(WHAT YOU HAVE TO DO) From the records below, transcribe only the lines running from the one with "359.00 degrees at a resolution of 1.0)" through the one with "the virtual environment.". Keep both of those end lines.

(PROVIDED ENTRIES)
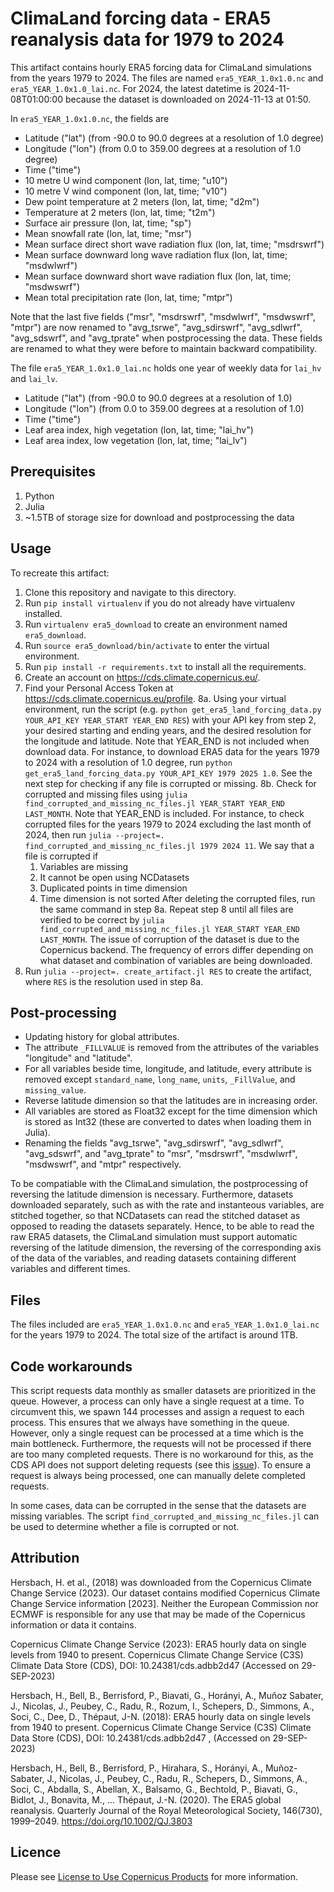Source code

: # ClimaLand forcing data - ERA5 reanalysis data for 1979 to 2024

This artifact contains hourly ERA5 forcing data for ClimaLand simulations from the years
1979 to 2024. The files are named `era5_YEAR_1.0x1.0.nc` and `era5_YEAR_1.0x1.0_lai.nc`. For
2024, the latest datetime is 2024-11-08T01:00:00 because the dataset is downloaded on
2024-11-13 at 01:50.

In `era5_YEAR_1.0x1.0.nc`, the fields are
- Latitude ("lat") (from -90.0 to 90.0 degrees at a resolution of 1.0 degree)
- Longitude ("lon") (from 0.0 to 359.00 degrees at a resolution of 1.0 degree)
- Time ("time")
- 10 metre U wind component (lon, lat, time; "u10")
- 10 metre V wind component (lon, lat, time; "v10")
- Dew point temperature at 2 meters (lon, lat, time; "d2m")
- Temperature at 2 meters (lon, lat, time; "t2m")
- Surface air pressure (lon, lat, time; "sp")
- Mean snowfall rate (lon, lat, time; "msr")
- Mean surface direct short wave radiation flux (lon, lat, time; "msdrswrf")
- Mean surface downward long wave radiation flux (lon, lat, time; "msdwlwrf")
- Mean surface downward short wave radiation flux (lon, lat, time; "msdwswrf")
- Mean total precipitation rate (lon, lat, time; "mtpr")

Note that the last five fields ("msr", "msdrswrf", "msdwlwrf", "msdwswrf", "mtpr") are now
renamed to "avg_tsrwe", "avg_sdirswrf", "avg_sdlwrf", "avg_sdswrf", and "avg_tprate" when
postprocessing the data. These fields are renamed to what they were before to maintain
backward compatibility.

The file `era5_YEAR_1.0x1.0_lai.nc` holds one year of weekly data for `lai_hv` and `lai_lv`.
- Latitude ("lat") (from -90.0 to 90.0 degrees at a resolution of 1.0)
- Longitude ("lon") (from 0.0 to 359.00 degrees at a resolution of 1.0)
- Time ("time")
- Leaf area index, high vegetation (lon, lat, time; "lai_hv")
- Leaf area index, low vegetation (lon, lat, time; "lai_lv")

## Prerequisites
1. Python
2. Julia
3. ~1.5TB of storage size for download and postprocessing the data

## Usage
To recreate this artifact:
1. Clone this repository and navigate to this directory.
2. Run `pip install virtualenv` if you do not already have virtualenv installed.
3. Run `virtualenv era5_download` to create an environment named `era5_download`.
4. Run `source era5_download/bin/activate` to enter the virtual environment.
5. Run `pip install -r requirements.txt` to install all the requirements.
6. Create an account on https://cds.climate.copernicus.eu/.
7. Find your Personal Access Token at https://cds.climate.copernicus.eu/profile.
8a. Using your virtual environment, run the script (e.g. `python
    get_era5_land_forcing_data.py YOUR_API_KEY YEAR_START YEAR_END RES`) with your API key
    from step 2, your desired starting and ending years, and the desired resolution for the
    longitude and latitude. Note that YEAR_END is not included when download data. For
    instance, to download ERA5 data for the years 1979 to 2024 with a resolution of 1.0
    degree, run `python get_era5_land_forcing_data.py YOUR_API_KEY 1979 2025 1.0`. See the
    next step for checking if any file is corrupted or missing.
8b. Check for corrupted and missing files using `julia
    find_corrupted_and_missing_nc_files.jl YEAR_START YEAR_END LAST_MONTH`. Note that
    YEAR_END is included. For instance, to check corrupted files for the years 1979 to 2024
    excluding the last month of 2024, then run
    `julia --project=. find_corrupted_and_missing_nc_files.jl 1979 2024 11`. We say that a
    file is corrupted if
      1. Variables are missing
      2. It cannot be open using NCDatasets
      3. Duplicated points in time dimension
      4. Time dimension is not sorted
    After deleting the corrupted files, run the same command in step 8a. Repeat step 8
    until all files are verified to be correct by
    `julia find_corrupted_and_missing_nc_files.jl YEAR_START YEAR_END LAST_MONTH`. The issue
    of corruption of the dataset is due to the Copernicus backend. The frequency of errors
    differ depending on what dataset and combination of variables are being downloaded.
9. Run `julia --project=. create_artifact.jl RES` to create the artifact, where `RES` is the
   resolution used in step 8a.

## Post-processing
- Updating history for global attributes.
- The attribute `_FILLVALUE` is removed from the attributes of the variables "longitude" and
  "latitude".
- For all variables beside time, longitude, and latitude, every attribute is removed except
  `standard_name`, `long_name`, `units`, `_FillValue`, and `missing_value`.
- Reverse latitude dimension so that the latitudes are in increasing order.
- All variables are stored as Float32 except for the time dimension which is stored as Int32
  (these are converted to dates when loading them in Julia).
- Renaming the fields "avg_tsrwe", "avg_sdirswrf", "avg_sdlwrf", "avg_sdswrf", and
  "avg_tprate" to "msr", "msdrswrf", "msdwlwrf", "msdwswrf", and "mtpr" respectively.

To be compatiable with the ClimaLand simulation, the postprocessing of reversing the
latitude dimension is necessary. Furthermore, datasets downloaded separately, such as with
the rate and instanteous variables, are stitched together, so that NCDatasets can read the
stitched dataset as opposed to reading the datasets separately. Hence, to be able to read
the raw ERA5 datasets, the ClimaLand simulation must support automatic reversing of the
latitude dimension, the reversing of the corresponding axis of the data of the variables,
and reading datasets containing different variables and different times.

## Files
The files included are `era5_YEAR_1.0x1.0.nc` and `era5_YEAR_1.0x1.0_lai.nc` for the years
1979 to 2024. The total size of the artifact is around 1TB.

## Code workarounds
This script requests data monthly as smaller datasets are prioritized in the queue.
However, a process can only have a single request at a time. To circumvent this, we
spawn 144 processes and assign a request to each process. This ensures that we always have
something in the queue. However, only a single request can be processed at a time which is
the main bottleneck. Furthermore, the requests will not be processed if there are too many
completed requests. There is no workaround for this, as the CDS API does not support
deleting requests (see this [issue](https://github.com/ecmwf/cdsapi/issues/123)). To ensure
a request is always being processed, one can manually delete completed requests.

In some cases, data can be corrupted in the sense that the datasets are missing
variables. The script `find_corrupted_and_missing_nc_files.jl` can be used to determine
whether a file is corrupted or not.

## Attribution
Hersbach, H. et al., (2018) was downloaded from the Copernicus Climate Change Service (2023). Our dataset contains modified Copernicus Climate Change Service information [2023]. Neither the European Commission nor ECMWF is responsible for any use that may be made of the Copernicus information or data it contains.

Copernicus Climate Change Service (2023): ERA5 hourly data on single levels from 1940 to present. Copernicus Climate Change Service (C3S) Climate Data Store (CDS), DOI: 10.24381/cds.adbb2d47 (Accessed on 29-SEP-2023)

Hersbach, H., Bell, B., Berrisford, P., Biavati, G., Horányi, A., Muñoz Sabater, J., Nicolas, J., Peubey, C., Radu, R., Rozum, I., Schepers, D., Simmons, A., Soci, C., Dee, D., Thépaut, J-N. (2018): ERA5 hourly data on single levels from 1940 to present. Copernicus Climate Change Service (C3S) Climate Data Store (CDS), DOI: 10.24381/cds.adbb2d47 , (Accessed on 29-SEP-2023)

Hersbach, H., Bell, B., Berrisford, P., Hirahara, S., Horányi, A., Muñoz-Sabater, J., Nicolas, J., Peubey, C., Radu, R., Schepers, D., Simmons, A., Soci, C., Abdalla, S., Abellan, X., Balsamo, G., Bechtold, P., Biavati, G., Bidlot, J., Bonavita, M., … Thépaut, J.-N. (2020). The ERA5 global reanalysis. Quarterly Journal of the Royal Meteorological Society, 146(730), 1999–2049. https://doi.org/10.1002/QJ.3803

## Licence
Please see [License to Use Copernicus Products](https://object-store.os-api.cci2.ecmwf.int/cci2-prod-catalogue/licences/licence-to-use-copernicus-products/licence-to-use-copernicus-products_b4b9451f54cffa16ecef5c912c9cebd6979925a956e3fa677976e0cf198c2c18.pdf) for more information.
...
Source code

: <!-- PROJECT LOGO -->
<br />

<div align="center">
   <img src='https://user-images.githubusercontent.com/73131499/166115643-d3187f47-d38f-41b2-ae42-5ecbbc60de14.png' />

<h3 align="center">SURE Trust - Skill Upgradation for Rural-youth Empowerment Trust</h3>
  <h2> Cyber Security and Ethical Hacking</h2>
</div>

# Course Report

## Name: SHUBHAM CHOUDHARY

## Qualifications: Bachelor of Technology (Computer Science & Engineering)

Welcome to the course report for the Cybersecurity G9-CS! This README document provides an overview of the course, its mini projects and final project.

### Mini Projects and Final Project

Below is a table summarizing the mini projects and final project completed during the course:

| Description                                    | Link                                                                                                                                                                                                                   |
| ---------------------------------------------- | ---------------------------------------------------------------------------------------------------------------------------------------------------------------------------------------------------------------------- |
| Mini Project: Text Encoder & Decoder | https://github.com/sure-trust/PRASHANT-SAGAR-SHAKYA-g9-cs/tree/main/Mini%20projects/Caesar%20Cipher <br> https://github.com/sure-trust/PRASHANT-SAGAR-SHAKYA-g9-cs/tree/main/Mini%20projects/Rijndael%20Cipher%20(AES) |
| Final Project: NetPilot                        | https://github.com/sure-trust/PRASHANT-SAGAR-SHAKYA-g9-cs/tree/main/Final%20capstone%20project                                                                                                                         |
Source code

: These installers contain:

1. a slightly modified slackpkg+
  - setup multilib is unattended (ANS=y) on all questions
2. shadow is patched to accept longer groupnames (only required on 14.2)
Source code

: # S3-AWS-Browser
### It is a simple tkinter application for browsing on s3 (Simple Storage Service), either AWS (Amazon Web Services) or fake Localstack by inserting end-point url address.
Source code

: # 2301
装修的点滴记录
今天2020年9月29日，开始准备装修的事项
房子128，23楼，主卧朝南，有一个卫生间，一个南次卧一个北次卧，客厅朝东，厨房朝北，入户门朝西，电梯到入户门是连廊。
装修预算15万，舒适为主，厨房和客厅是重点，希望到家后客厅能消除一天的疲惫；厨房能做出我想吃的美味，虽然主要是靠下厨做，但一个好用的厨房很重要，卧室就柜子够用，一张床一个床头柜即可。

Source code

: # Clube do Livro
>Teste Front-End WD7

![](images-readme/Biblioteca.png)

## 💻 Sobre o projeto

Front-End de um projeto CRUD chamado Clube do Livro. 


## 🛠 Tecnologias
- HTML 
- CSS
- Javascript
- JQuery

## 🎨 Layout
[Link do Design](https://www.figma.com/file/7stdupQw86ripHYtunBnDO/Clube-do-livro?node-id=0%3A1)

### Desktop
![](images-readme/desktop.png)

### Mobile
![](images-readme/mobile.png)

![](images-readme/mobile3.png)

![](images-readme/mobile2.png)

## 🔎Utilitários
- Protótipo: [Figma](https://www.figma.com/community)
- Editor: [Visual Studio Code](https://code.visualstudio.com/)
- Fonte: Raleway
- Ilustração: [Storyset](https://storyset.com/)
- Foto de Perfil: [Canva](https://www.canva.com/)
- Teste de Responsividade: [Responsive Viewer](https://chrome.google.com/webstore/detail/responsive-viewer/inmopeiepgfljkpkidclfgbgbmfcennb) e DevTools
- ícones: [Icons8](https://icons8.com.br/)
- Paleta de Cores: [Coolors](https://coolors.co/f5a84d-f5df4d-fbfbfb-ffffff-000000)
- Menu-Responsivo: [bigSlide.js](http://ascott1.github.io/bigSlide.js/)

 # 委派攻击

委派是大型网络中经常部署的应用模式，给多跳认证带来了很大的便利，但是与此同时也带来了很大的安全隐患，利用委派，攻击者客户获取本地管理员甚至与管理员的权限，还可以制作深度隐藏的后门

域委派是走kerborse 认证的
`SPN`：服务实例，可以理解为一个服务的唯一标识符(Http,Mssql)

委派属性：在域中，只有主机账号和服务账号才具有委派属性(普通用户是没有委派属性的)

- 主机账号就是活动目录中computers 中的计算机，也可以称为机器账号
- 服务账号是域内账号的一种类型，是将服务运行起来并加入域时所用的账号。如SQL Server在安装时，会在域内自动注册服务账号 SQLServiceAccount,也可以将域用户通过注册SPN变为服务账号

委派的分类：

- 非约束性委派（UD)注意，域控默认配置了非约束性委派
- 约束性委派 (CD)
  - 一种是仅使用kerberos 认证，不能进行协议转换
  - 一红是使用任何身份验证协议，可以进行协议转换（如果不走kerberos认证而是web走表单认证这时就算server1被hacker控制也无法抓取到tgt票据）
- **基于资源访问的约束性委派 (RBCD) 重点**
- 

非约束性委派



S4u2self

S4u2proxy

(RESPONSE TO THE TASK)
- Longitude ("lon") (from 0.0 to 359.00 degrees at a resolution of 1.0)
- Time ("time")
- Leaf area index, high vegetation (lon, lat, time; "lai_hv")
- Leaf area index, low vegetation (lon, lat, time; "lai_lv")

## Prerequisites
1. Python
2. Julia
3. ~1.5TB of storage size for download and postprocessing the data

## Usage
To recreate this artifact:
1. Clone this repository and navigate to this directory.
2. Run `pip install virtualenv` if you do not already have virtualenv installed.
3. Run `virtualenv era5_download` to create an environment named `era5_download`.
4. Run `source era5_download/bin/activate` to enter the virtual environment.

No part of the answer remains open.